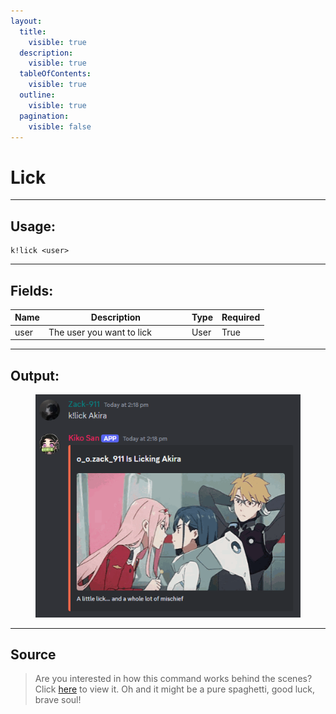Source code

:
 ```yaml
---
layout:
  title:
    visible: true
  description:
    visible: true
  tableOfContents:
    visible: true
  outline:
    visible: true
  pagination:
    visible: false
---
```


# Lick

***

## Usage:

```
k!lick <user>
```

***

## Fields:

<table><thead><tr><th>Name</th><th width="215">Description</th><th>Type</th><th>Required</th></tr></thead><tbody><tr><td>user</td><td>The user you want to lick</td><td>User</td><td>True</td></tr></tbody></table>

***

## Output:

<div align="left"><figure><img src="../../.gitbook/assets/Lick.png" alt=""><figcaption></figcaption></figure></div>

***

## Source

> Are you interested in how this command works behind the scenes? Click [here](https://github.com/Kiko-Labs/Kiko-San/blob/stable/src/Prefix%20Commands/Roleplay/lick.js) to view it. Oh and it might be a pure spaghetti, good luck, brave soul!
....
WHAT YOU NEED TO DO: Set down all the data again exactly as above, pictures excluded.

TASK OUTPUT:
Source code

:
 ```yaml
---
layout:
  title:
    visible: true
  description:
    visible: true
  tableOfContents:
    visible: true
  outline:
    visible: true
  pagination:
    visible: false
---
```


# Lick

***

## Usage:

```
k!lick <user>
```

***

## Fields:

<table><thead><tr><th>Name</th><th width="215">Description</th><th>Type</th><th>Required</th></tr></thead><tbody><tr><td>user</td><td>The user you want to lick</td><td>User</td><td>True</td></tr></tbody></table>

***

## Output:

<div align="left"><figure><img src="../../.gitbook/assets/Lick.png" alt=""><figcaption></figcaption></figure></div>

***

## Source

> Are you interested in how this command works behind the scenes? Click [here](https://github.com/Kiko-Labs/Kiko-San/blob/stable/src/Prefix%20Commands/Roleplay/lick.js) to view it. Oh and it might be a pure spaghetti, good luck, brave soul!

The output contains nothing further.